My last article about Jon Gruden’s return to the NFL and his remarks towards statistics got me thinking about how hard it must be to be an NFL scout. Every year more and more college teams are going to the spread option offense.
NFL franchises will never be able to fully implement the spread. There’s no need to go into great detail as the answer is simple: there’s no way in hell an NFL franchise is going to invest 100 million dollars in a quarterback and then let him run 100 times (unless he’s bigger than most linebackers like Cam Newton).
So, where does that leave scouts and GMs? It leaves them with the unenviable task of breaking down the offense and finding transferable skills that can be honed in the NFL. This is particularly important with quarterbacks as the speed of the defense catches up with the speed of the offense.
Last year’s #1 pick was Myles Garrett. Myles Garret is 6’4″, weighs 272 pounds, and can run the 40 in 4.64 seconds. There’s no way to consistently get away with jet sweeps and QB options when defensive linemen are that fast. This makes the passing game that much more critical.
Let’s take a quick look at the objectives of the spread offense and the West Coast offense (as it is the most complicated pro system), then use Baker Mayfield to identify some transferable skills.
The Spread Offense
The spread offense stretches the defense laterally to create space. It relies on speed to keep a defense from keying in on one player or one area of the field. Defenses must be careful moving their safeties around as they must be able to keep off tackle runs contained to 5 yards or less. The spread offense is fueled by using the run to get play-makers the ball in space.
So many teams have moved in this direction to counteract the high turnover in the college game and the residual lack of continuity. Each position must be plug and play. That severely limits the variety of plays that can be run. Teams must rely on plays like the Run Pass Option above because they can be run multiple times every game (sometimes exclusively). This gives teams the flexibility to avoid huddling up between plays.
This means quarterbacks must be able to improvise and the play calls have to be simple. Many teams use wrist bands to hold play cards. They call out numbers and each number on the card tells the individual player what to do. That means most quarterbacks come out of college having never called plays in a huddle before.
They often emerge from the college game unable to read coverages. Plays like the one above rely leaving one lineman unblocked, reading him, then making two decisions before tucking the ball and running. Most plays have one primary receiver, then a check down. If neither is open, run.
The West Coast Offense
The West Coast offense uses short, quick passes to open horizontal lanes and force the defense to defend the entire field. Quarterbacks must be able to remember the proper amount of steps per play or the timing will be off. Backs and receivers must be able to run precise routes and rack up the YAC (yards after catch).
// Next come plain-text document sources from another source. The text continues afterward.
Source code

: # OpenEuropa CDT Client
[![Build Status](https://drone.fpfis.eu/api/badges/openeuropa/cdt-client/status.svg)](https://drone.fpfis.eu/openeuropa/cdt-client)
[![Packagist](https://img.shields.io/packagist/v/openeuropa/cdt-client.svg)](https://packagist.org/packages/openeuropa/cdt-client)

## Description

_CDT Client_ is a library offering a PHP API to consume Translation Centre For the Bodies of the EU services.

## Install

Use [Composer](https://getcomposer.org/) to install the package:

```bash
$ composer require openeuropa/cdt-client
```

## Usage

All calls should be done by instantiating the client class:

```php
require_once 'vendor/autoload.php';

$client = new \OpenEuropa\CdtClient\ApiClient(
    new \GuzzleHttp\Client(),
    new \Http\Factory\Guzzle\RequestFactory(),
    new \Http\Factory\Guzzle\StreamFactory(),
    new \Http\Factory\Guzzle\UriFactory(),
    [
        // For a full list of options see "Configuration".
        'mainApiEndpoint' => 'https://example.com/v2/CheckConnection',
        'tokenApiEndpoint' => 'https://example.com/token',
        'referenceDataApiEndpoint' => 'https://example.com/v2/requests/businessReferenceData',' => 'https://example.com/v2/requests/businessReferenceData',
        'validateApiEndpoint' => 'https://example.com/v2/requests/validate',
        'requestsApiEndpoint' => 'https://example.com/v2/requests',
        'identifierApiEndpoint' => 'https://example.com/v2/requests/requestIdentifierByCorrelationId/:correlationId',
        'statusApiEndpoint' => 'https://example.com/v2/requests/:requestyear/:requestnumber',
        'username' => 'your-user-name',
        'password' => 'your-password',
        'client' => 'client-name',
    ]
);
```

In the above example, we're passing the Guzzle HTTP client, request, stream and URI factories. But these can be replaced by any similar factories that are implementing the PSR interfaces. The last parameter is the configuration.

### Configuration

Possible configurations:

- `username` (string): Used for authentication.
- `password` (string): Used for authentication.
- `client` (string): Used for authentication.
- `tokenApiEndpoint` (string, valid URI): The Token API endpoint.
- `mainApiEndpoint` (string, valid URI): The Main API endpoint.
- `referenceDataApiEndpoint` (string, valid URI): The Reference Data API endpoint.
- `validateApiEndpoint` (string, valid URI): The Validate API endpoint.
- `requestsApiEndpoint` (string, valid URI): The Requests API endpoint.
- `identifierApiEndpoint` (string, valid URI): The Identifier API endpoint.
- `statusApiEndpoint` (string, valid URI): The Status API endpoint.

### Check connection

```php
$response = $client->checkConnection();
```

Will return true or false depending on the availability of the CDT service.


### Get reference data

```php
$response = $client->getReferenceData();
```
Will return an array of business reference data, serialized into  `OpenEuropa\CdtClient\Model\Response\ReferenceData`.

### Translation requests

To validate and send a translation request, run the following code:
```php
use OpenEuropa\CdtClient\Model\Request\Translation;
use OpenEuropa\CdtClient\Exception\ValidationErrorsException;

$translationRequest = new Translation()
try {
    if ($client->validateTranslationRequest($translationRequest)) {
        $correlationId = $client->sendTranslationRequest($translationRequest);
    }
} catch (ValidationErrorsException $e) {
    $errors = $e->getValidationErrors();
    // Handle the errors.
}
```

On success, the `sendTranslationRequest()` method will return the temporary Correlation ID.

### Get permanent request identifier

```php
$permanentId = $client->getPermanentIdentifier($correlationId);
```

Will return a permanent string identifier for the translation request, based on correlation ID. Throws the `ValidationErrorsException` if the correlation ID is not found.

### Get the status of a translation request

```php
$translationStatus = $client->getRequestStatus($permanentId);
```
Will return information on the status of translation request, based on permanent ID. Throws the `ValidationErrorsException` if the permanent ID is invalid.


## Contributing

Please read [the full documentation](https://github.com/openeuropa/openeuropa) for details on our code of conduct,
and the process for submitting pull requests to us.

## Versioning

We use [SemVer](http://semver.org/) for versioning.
As the defense creeps up, tight-ends and slot receivers look to exploit holes up the seam. This takes careful planning and organization, which means the team must get into the huddle in between plays. The quarterback must be able to relay every detail, hence the complex play calls above. He must be able to get the ball to his play-makers in space, ideally hitting them in stride. This makes a quick release and consistent accuracy necessities.
A true West Coast system can take years to fully implement. Not only does it require learning the intricate playbook, it requires constant repetition to make the timing second nature. Non-Cleveland NFL teams offer a longer window for coaches to phase in their offense. The players also have all off-season to learn it as they do not have classes and are paid to play, unlike in college (hardy har har).
You may have noticed the phrase “get the ball in space” appeared in both sections. That’s what scouts have to try and evaluate when it comes to quarterbacks. Can they get the ball their play-makers on time? Turning now to Mr. Mayfield, let us consider this . . .
He did play in a no-huddle spread system. He did a lot of running and a lot of improvisation. He completed 70 % of his passes with an 11.3 AY/C. When you watch the tape, you can see him working through progressions, only running when there were no other options. He has a very quick release and seems to know how to find throwing lanes (which at 6’0″ he needs to). At the Senior Bowl he showed good footwork, especially on bootlegs.
The footwork at the Senior Bowl, his completion percentage, and his ability to work through progressions are what will stand out the most to a scout. These are the same attributes that Russell Wilson had when he came out of college. They are the three critical skills an undersized quarterback needs to succeed and every quarterback needs to play in a West Coast system.
That means that when they are reviewing his tape, they can exclude all the fancy running highlights. They can exclude all the improbable bombs. They just need to focus on the plays that highlight those three transferable skills. Namely plays in which he rolls out, sets his feet, and his a mid-level crossing route.
Then they can look at the possibilities of Baker Mayfield the future West Coast quarterback, not Baker Mayfield the Heisman Trophy winner.